因此,《联邦党人文集》是对新宪法的详细叙述和分析,但它不仅仅是一本关于联邦政府如何运作的操作手册。它还对政府的性质和目的进行了流畅的哲学探讨,在西方政治思想的发展中占有重要地位,并可能有助于我们理解持久的美国价值观和民族性格。
《联邦党人文集》的首要特点是文章传达了美国自治实验的脆弱性。作者们敏锐地意识到他们希望建立的共和国所面临的威胁,这反映了他们的年龄。其中一些威胁来自内部,一方面包括社会混乱,另一方面包括暴政威胁。其他威胁来自外部,包括英国或其他欧洲殖民大国可能试图重新征服北美大陆的可能性。因此,需要建立一个“更完美的联盟”,拥有必要的内部力量和集中控制,以阻止未来的侵略并捍卫民选政府的新颖性。可以说,美国对这种威胁的特殊敏感性,无论是麦卡锡主义时代的内部颠覆,还是冷战期间敌视美国生活方式的国家和文化的外部侵略,都可以追溯到 1780 年代的历史经验,并在《联邦党人文集》的讨论中得到体现。在欧洲,人们现在普遍认为美国人太快想象自己被敌人包围,因此太容易采取侵略性或威胁性的政策。阅读《联邦党人文集》就会发现,对美国共和国脆弱性的担忧一直是持久的国家观点的一个方面。
人心中理想主义和现实主义的对立。《联邦党人文集》展示了现代评论美国及其人民时所钟爱的两种美国行为原型。

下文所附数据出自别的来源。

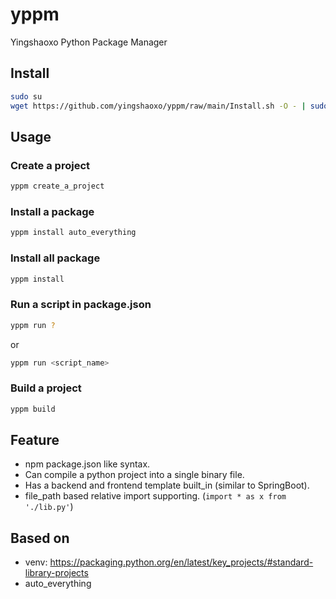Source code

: # yppm
Yingshaoxo Python Package Manager

## Install
```bash
sudo su
wget https://github.com/yingshaoxo/yppm/raw/main/Install.sh -O - | sudo bash
```

## Usage
### Create a project
```bash
yppm create_a_project
```

### Install a package
```bash
yppm install auto_everything
```

### Install all package
```bash
yppm install
```

### Run a script in package.json
```bash
yppm run ?
```

or 

```bash
yppm run <script_name>
```

### Build a project
```bash
yppm build
```

## Feature
* npm package.json like syntax.
* Can compile a python project into a single binary file.
* Has a backend and frontend template built_in (similar to SpringBoot).
* file_path based relative import supporting. (`import * as x from './lib.py'`)

## Based on
* venv: https://packaging.python.org/en/latest/key_projects/#standard-library-projects
* auto_everything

一方面,这些文章带有乌托邦色彩,因为作者向读者推荐了一种与世界上任何地方都不同的完全创新的政府形式。它们捕捉到了美国精神的乐观和热情。另一方面,这些文章的心理基础是极其现实和务实的:作者还对人性采取了一种不讨人喜欢的观点,这种人性经常被描述为贪婪、派系和自私,因此需要由一个比新独立国家中迄今为止更强大的中央政府来控制和指导。人有时是天使,但更多的时候不是:因此他们需要中央政府的指导之手。

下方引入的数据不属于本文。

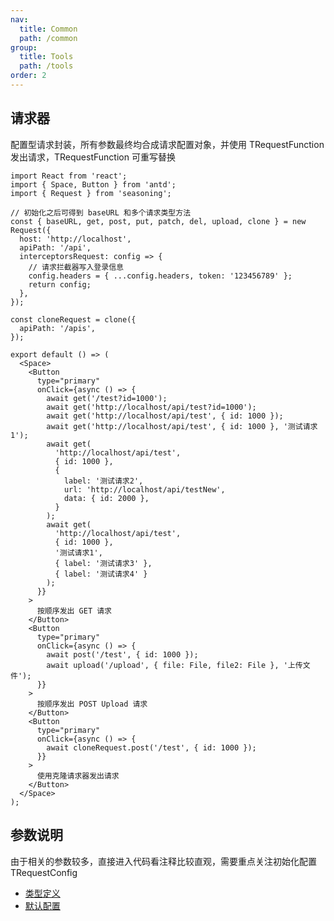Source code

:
 ```yaml
---
nav:
  title: Common
  path: /common
group:
  title: Tools
  path: /tools
order: 2
---
```


## 请求器

配置型请求封装，所有参数最终均合成请求配置对象，并使用 TRequestFunction 发出请求，TRequestFunction 可重写替换

```tsx
import React from 'react';
import { Space, Button } from 'antd';
import { Request } from 'seasoning';

// 初始化之后可得到 baseURL 和多个请求类型方法
const { baseURL, get, post, put, patch, del, upload, clone } = new Request({
  host: 'http://localhost',
  apiPath: '/api',
  interceptorsRequest: config => {
    // 请求拦截器写入登录信息
    config.headers = { ...config.headers, token: '123456789' };
    return config;
  },
});

const cloneRequest = clone({
  apiPath: '/apis',
});

export default () => (
  <Space>
    <Button
      type="primary"
      onClick={async () => {
        await get('/test?id=1000');
        await get('http://localhost/api/test?id=1000');
        await get('http://localhost/api/test', { id: 1000 });
        await get('http://localhost/api/test', { id: 1000 }, '测试请求1');
        await get(
          'http://localhost/api/test',
          { id: 1000 },
          {
            label: '测试请求2',
            url: 'http://localhost/api/testNew',
            data: { id: 2000 },
          }
        );
        await get(
          'http://localhost/api/test',
          { id: 1000 },
          '测试请求1',
          { label: '测试请求3' },
          { label: '测试请求4' }
        );
      }}
    >
      按顺序发出 GET 请求
    </Button>
    <Button
      type="primary"
      onClick={async () => {
        await post('/test', { id: 1000 });
        await upload('/upload', { file: File, file2: File }, '上传文件');
      }}
    >
      按顺序发出 POST Upload 请求
    </Button>
    <Button
      type="primary"
      onClick={async () => {
        await cloneRequest.post('/test', { id: 1000 });
      }}
    >
      使用克隆请求器发出请求
    </Button>
  </Space>
);
```

## 参数说明

由于相关的参数较多，直接进入代码看注释比较直观，需要重点关注初始化配置 TRequestConfig

- [类型定义](https://github.com/dyb881/seasoning/blob/master/src/request/types.ts)
- [默认配置](https://github.com/dyb881/seasoning/blob/master/src/request/config.ts)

由此而来的,是美德共和国与法治共和国之间又一个显而易见的矛盾。正如《联邦党人文集》所明 印度尼西亚电报数据库 确指出的,迄今为止,在人类历史上,人们普遍认为,共和国的自治首先需要个人和公共的美德:如果男人和女人本身具有道德良善,并且也关心公民的利益,他们也许能够自治;否则,共和国必将垮台。但是,如果现实生活中的男人和女人只顾自己,缺乏道德感,这种传统的共和主义观点又将如何呢?《联邦党人文集》给出的答案是建立一个基于法律而不是美德的政府体系;美国人对宪法和宪政的持久信仰与这种恐惧有关,即如果任由人民自生自灭,人民将陷入混乱和冲突,而 1780 年代独立后各州似乎就出现了这种担忧。 《联邦党人文集》认为,如果男人和女人不是生来就有美德,那么他们可以通过共同遵守法律来约束自己——这些法律是由人民为自身福祉而制定的。

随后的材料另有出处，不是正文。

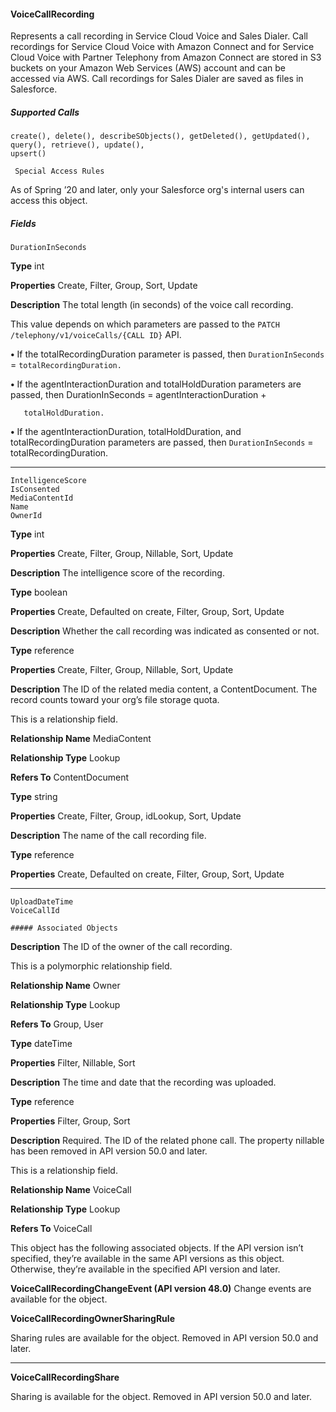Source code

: #### VoiceCallRecording

Represents a call recording in Service Cloud Voice and Sales Dialer. Call recordings for Service Cloud Voice with Amazon Connect and
for Service Cloud Voice with Partner Telephony from Amazon Connect are stored in S3 buckets on your Amazon Web Services (AWS)
account and can be accessed via AWS. Call recordings for Sales Dialer are saved as files in Salesforce.

##### Supported Calls
```
create(), delete(), describeSObjects(), getDeleted(), getUpdated(), query(), retrieve(), update(),
upsert()

 Special Access Rules

```
As of Spring ’20 and later, only your Salesforce org's internal users can access this object.

##### Fields

```
DurationInSeconds

```

**Type**
int

**Properties**
Create, Filter, Group, Sort, Update

**Description**
The total length (in seconds) of the voice call recording.

This value depends on which parameters are passed to the `PATCH`
`/telephony/v1/voiceCalls/{CALL ID}` API.

**•** If the totalRecordingDuration parameter is passed, then
`DurationInSeconds` = `totalRecordingDuration.`

**•** If the agentInteractionDuration and totalHoldDuration parameters are passed,
then DurationInSeconds = agentInteractionDuration +
```
   totalHoldDuration.

```
**•** If the agentInteractionDuration, totalHoldDuration, and
totalRecordingDuration parameters are passed, then
`DurationInSeconds` = totalRecordingDuration.


-----

```
IntelligenceScore
IsConsented
MediaContentId
Name
OwnerId

```

**Type**
int

**Properties**
Create, Filter, Group, Nillable, Sort, Update

**Description**
The intelligence score of the recording.

**Type**
boolean

**Properties**
Create, Defaulted on create, Filter, Group, Sort, Update

**Description**
Whether the call recording was indicated as consented or not.

**Type**
reference

**Properties**
Create, Filter, Group, Nillable, Sort, Update

**Description**
The ID of the related media content, a ContentDocument. The record counts
toward your org’s file storage quota.

This is a relationship field.

**Relationship Name**
MediaContent

**Relationship Type**
Lookup

**Refers To**
ContentDocument

**Type**
string

**Properties**
Create, Filter, Group, idLookup, Sort, Update

**Description**
The name of the call recording file.

**Type**
reference

**Properties**
Create, Defaulted on create, Filter, Group, Sort, Update


-----

```
UploadDateTime
VoiceCallId

##### Associated Objects

```

**Description**
The ID of the owner of the call recording.

This is a polymorphic relationship field.

**Relationship Name**
Owner

**Relationship Type**
Lookup

**Refers To**
Group, User

**Type**
dateTime

**Properties**
Filter, Nillable, Sort

**Description**
The time and date that the recording was uploaded.

**Type**
reference

**Properties**
Filter, Group, Sort

**Description**
Required. The ID of the related phone call. The property nillable has been
removed in API version 50.0 and later.

This is a relationship field.

**Relationship Name**
VoiceCall

**Relationship Type**
Lookup

**Refers To**
VoiceCall


This object has the following associated objects. If the API version isn’t specified, they’re available in the same API versions as this object.
Otherwise, they’re available in the specified API version and later.

**VoiceCallRecordingChangeEvent (API version 48.0)**
Change events are available for the object.

**VoiceCallRecordingOwnerSharingRule**

Sharing rules are available for the object. Removed in API version 50.0 and later.


-----

**VoiceCallRecordingShare**

Sharing is available for the object. Removed in API version 50.0 and later.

与共和依赖于美德这一信念一致,从古希腊哲学家到卢梭,传统的共和主义理论都认为,共和国必须是同质的,而且规模要小,以便所有人口都具有相同的基本利益。但在詹姆斯·麦迪逊撰写的也许是最著名的论文第 10 篇中,他推翻了这一传统观点,主张在一个庞大而广泛的共和国中存在多种利益,而这正是拟议中的美国将成为的社会。正如麦迪逊所论证的那样,如果对民众自治的主要威胁来自暴政的潜在发展,那么解决这一问题的办法就是让众多社会利益相互竞争。在这种情况下,没有一个单一的利益能够主宰新的美国;相反,会有许多不同的团体不断争夺地位和影响力。因此,共和国越大,人口越多样化,利益范围就越广,来自其中任何一个的威胁就越小。
麦迪逊以这种方式为拟议中的美国辩护,抵御了所谓的反联邦主义者的攻击:他们担心新政府可能会变成独裁政府,而多元主义的好处可以反驳这种担忧。因此,《联邦党人文集》将我们引向革命时代之外的美国现代自由主义,在这个社会中,各种团体和利益集团自由竞争资源、影响力和声望。
总之,虽然我们必须将《联邦党人文集》视为美国革命领袖的价值观、思想和心理的表达,但它也为我们理解当代美国生活中一些普遍的态度和特征提供了线索。在一个仍然受 1787 年宪法统治的社会中,那个时代的假设必然会塑造当今美国的本质,而其中一些经久不衰的假设可以在《联邦党人文集》中找到。